Ma in realtà tutta la storia di questo istituto di democrazia diretta è scandita da ostacoli e trucchetti. E tutti i governi, di destra o di sinistra, di centro o di lato, ne hanno sempre sabotato l’attuazione. Non a caso gli italiani dovettero attendere un quarto di secolo prima d’incassare la promessa dei costituenti (la legge istitutiva è del 1970, il primo referendum fu celebrato nel 1974).

Da allora in poi il voto popolare è stato frodato ripetutamente, come nel caso della consultazione sul finanziamento pubblico ai partiti (abrogato nel 1993 dal 90% dei votanti, ma subito riesumato sotto mentite spoglie dai partiti). È stato confiscato, ricorrendo allo scioglimento anticipato delle Camere pur di rinviarlo alle calende greche (accadde nel 1972, nel 1976, nel 1987, nel 1994). Infine è stato prosciugato, organizzando l’astensione per fare mancare il quorum di validità del referendum (celebre il caso della fecondazione assistita nel 2005).
Risultato: dal 1997, con la sola eccezione dei referendum del 2011 per l’acqua pubblica e contro il nucleare, non si è mai più raggiunto il quorum. E 30 consultazioni referendarie sono saltate l’una dopo l’altra. Del resto, quando un elettore su due diserta ormai le urne, per i nemici del referendum non c’è più bisogno d’organizzare l’astensione.

Non serve invitare gli italiani ad andarsene al mare, come fece Craxi nel 1991. O magari in chiesa, come consigliava il cardinal Ruini nel 2005. È sufficiente tacere, non muovere foglia. Confidando, oltre che nell’apatia degli elettori che vivono in Italia, nei 5 milioni d’italiani residenti all’estero, che sui referendum non vanno mai a votare.
E ringraziando a bassa voce la Consulta, che negli ultimi tempi si è incaricata di tagliare le spine più pungenti, i quesiti maggiormente popolari. L’ha fatto nel 2022, dichiarando inammissibili le domande referendarie sulla cannabis e sull’eutanasia.
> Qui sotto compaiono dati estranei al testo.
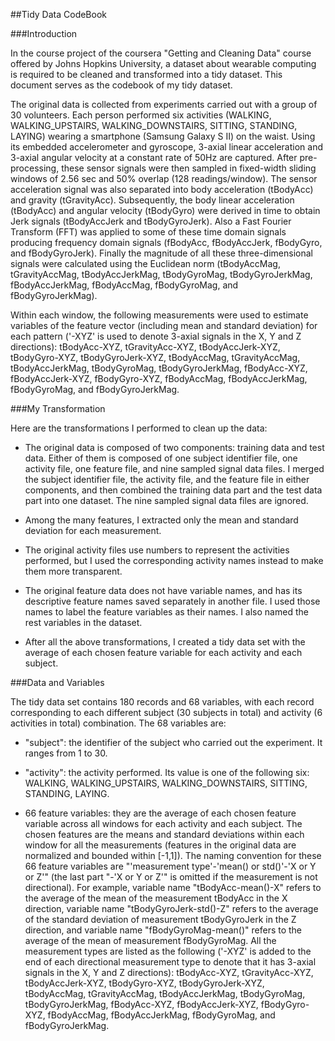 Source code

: ##Tidy Data CodeBook

###Introduction

In the course project of the coursera "Getting and Cleaning Data" course offered by Johns Hopkins University, a dataset about wearable computing is required to be cleaned and transformed into a tidy dataset. This document serves as the codebook of my tidy dataset.

The original data is collected from experiments carried out with a group of 30 volunteers. Each person performed six activities (WALKING, WALKING_UPSTAIRS, WALKING_DOWNSTAIRS, SITTING, STANDING, LAYING) wearing a smartphone (Samsung Galaxy S II) on the waist. Using its embedded accelerometer and gyroscope, 3-axial linear acceleration and 3-axial angular velocity at a constant rate of 50Hz are captured. After pre-processing, these sensor signals were then sampled in fixed-width sliding windows of 2.56 sec and 50% overlap (128 readings/window). The sensor acceleration signal was also separated into body acceleration (tBodyAcc) and gravity (tGravityAcc). Subsequently, the body linear acceleration (tBodyAcc) and angular velocity (tBodyGyro) were derived in time to obtain Jerk signals (tBodyAccJerk and tBodyGyroJerk). Also a Fast Fourier Transform (FFT) was applied to some of these time domain signals producing frequency domain signals (fBodyAcc, fBodyAccJerk, fBodyGyro, and fBodyGyroJerk). Finally the magnitude of all these three-dimensional signals were calculated using the Euclidean norm (tBodyAccMag, tGravityAccMag, tBodyAccJerkMag, tBodyGyroMag, tBodyGyroJerkMag, fBodyAccJerkMag, fBodyAccMag, fBodyGyroMag, and fBodyGyroJerkMag).

Within each window, the following measurements were used to estimate variables of the feature vector (including mean and standard deviation) for each pattern ('-XYZ' is used to denote 3-axial signals in the X, Y and Z directions):
tBodyAcc-XYZ, 
tGravityAcc-XYZ, 
tBodyAccJerk-XYZ, 
tBodyGyro-XYZ, 
tBodyGyroJerk-XYZ, 
tBodyAccMag, 
tGravityAccMag, 
tBodyAccJerkMag, 
tBodyGyroMag, 
tBodyGyroJerkMag, 
fBodyAcc-XYZ, 
fBodyAccJerk-XYZ, 
fBodyGyro-XYZ, 
fBodyAccMag, 
fBodyAccJerkMag, 
fBodyGyroMag, 
and fBodyGyroJerkMag.

###My Transformation

Here are the transformations I performed to clean up the data:

* The original data is composed of two components: training data and test data. Either of them is composed of one subject identifier file, one activity file, one feature file, and nine sampled signal data files. I merged the subject identifier file, the activity file, and the feature file in either components, and then combined the training data part and the test data part into one dataset. The nine sampled signal data files are ignored.

* Among the many features, I extracted only the mean and standard deviation for each measurement.

* The original activity files use numbers to represent the activities performed, but I used the corresponding activity names instead to make them more transparent.

* The original feature data does not have variable names, and has its descriptive feature names saved separately in another file. I used those names to label the feature variables as their names. I also named the rest variables in the dataset.

* After all the above transformations, I created a tidy data set with the average of each chosen feature variable for each activity and each subject.

###Data and Variables

The tidy data set contains 180 records and 68 variables, with each record corresponding to each different subject (30 subjects in total) and activity (6 activities in total) combination. The 68 variables are:

* "subject": the identifier of the subject who carried out the experiment. It ranges from 1 to 30.

* "activity": the activity performed. Its value is one of the following six: WALKING, WALKING_UPSTAIRS, WALKING_DOWNSTAIRS, SITTING, STANDING, LAYING.

* 66 feature variables: they are the average of each chosen feature variable across all windows for each activity and each subject. The chosen features are the means and standard deviations within each window for all the measurements (features in the original data are normalized and bounded within [-1,1]). The naming convention for these 66 feature variables are "'measurement type'-'mean() or std()'-'X or Y or Z'" (the last part "-'X or Y or Z'" is omitted if the measurement is not directional). For example, variable name "tBodyAcc-mean()-X" refers to the average of the mean of the measurement tBodyAcc in the X direction, variable name "tBodyGyroJerk-std()-Z" refers to the average of the standard deviation of measurement tBodyGyroJerk in the Z direction, and variable name "fBodyGyroMag-mean()" refers to the average of the mean of measurement fBodyGyroMag. All the measurement types are listed as the following ('-XYZ' is added to the end of each directional measurement type to denote that it has 3-axial signals in the X, Y and Z directions): 
tBodyAcc-XYZ, 
tGravityAcc-XYZ, 
tBodyAccJerk-XYZ, 
tBodyGyro-XYZ, 
tBodyGyroJerk-XYZ, 
tBodyAccMag, 
tGravityAccMag, 
tBodyAccJerkMag, 
tBodyGyroMag, 
tBodyGyroJerkMag, 
fBodyAcc-XYZ, 
fBodyAccJerk-XYZ, 
fBodyGyro-XYZ, 
fBodyAccMag, 
fBodyAccJerkMag, 
fBodyGyroMag, 
and fBodyGyroJerkMag.
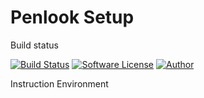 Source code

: Penlook Setup
=====

Build status

[![Build Status](https://travis-ci.org/penlook/setup.svg?branch=master)](https://travis-ci.org/penlook/setup) [![Software License](https://img.shields.io/badge/license-GNU-blue.svg?style=flat)](LICENSE.md) [![Author](http://img.shields.io/badge/author-penlook-red.svg?style=flat)](https://github.com/penlook)

Instruction
Environment


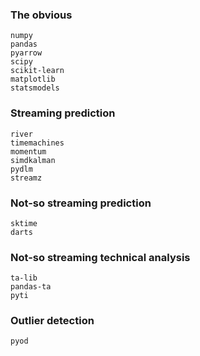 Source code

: 
### The obvious

    numpy
    pandas 
    pyarrow
    scipy
    scikit-learn
    matplotlib
    statsmodels
  
### Streaming prediction

    river
    timemachines
    momentum
    simdkalman
    pydlm
    streamz

### Not-so streaming prediction

    sktime
    darts


### Not-so streaming technical analysis 

    ta-lib
    pandas-ta
    pyti
    

### Outlier detection

    pyod 
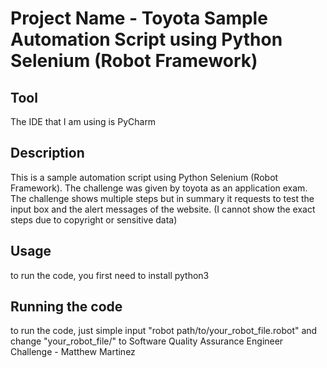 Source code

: # Project Name - Toyota Sample Automation Script using Python Selenium (Robot Framework)

## Tool
The IDE that I am using is PyCharm

## Description
This is a sample automation script using Python Selenium (Robot Framework). The challenge was given by toyota as an application exam. The challenge shows multiple steps but in summary it requests to test the input box and the alert messages of the website. (I cannot show the exact steps due to copyright or sensitive data)

## Usage
to run the code, you first need to install python3

## Running the code
to run the code, just simple input "robot path/to/your_robot_file.robot" and change "your_robot_file/" to Software Quality Assurance Engineer Challenge - Matthew Martinez
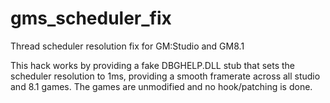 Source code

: # gms_scheduler_fix
Thread scheduler resolution fix for GM:Studio and GM8.1

This hack works by providing a fake DBGHELP.DLL stub that sets the scheduler resolution to 1ms, providing a smooth framerate across all studio and 8.1 games. The games are unmodified and no hook/patching is done.
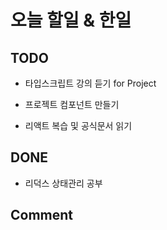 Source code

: # 오늘 할일 & 한일

## TODO

- 타입스크립트 강의 듣기 for Project

- 프로젝트 컴포넌트 만들기

- 리액트 복습 및 공식문서 읽기

## DONE

- 리덕스 상태관리 공부

## Comment
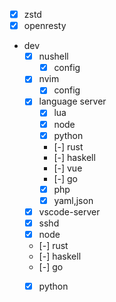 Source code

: - [x] zstd
- [x] openresty
- dev
    - [x] nushell
        - [x] config
    - [x] nvim
        - [x] config
    - [x] language server
        - [x] lua
        - [x] node
        - [x] python
        - [-] rust
        - [-] haskell
        - [-] vue
        - [-] go
        - [x] php
        - [x] yaml,json
    - [x] vscode-server
    - [x] sshd
    - [x] node
    - [-] rust
    - [-] haskell
    - [-] go
    - [x] python

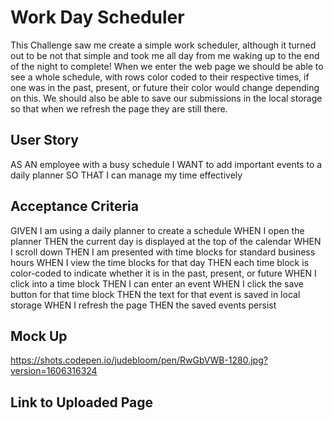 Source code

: # Work Day Scheduler 

This Challenge saw me create a simple work scheduler, although it turned out to be not that simple and took me all day from me waking up to the end of the night to complete! When we enter the web page we should be able to see a whole schedule, with rows color coded to their respective times, if one was in the past, present, or future their color would change depending on this. We should also be able to save our submissions in the local storage so that when we refresh the page they are still there. 

## User Story

AS AN employee with a busy schedule
I WANT to add important events to a daily planner
SO THAT I can manage my time effectively

## Acceptance Criteria 

GIVEN I am using a daily planner to create a schedule
WHEN I open the planner
THEN the current day is displayed at the top of the calendar
WHEN I scroll down
THEN I am presented with time blocks for standard business hours
WHEN I view the time blocks for that day
THEN each time block is color-coded to indicate whether it is in the past, present, or future
WHEN I click into a time block
THEN I can enter an event
WHEN I click the save button for that time block
THEN the text for that event is saved in local storage
WHEN I refresh the page
THEN the saved events persist

## Mock Up 

https://shots.codepen.io/judebloom/pen/RwGbVWB-1280.jpg?version=1606316324

## Link to Uploaded Page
L’ha rifatto anche quest’anno, disinnescando il quesito sull’autonomia differenziata, esplosivo come una bomba sul governo.

Sicché va in scena la congiura del silenzio. Imbastita con il favore dei prefetti, artefici d’una circolare rivolta alle scuole e alle amministrazioni pubbliche, per vietare ogni attività d’informazione (in base alla distorta applicazione di una legge del 2000). E giustificata con l’ipocrita argomento di non voler interferire sulle scelte del popolo sovrano.
Ma non è così, non è questa la grammatica della democrazia. Perché l’astensionismo elettorale costituisce viceversa il suo veleno, come ha ricordato Mattarella il 25 aprile. E perché i referendum, insieme al voto politico e amministrativo, sono lo strumento che i costituenti ci hanno elargito per contare, per farci valere. Dopotutto la prima Repubblica fu battezzata da un referendum (nel 1946). E un altro referendum (nel 1993) ha schiuso i battenti alla seconda. Se questo istituto adesso è in crisi, significa che è in crisi il nostro stesso sistema democratico.
Eppure la Cgil ha depositato un milione di firme in Cassazione — il doppio di quelle necessarie — per i quattro quesiti sul lavoro. E la sottoscrizione online ha fatto volare le adesioni al referendum sulla cittadinanza.
Servirebbe introdurre il voto da remoto, o perlomeno abbassare il quorum alla percentuale effettiva dei votanti nelle ultime politiche, per rivitalizzare il referendum. Dovrebbe farlo la maggioranza di governo, mentre farnetica di democrazia diretta attraverso il premierato. Invece no, tutti zitti e mosca. I nostri governanti s’appellano continuamente al popolo, ma sotto sotto ne hanno una gran paura.
Un paio di osservazioni
La prima: non è vero che non lo sa nessuno, a cominciare dai lettori di repubblica che almeno da oggi lo sapranno.
Sicuramente lo sanno quel milione di firme che la CGIL ha raccolto.
Il fatto che la stampa di regime non ne abbia parlato non vuol dire che non si sappia, vuol dire che è poco “pubblicizzato”.
La seconda: la corte costituzionale quando respinge i referendum lo fa con delle motivazioni; uno è libero di condividerle o meno; sarebbe corretta informazione dire il perché la CC ha dichiarato inammissibili i referendum citati; così come è scritto sembra che la corte abbia fatto più un arbitrio che un atto di legge; il tutto per fare un favore alla componente di maggioranza di questo governo.
Stando al referendum sull’autonomia differenziata il referendum è stato rigettato perché la stessa corte tempo prima, con sentenza 192/2024, aveva dichiarato illegittimi diversi punti della legge sull’autonomia differenziata; quindi a che serve il referendum su una legge che era stata stravolta visto che quella originale, su cui avrebbe dovuto basarsi il referendum, era stata scritta, tanto per cambiare, col kulo?
Data la relativamente forte valenza politica che questo referendum ha, il governo cerca di sabotarlo come meglio può promuovendo l’astensionismo e questo lo si fa anche non informando.
Ma tra non informare e non sapere c’è una bella differenza.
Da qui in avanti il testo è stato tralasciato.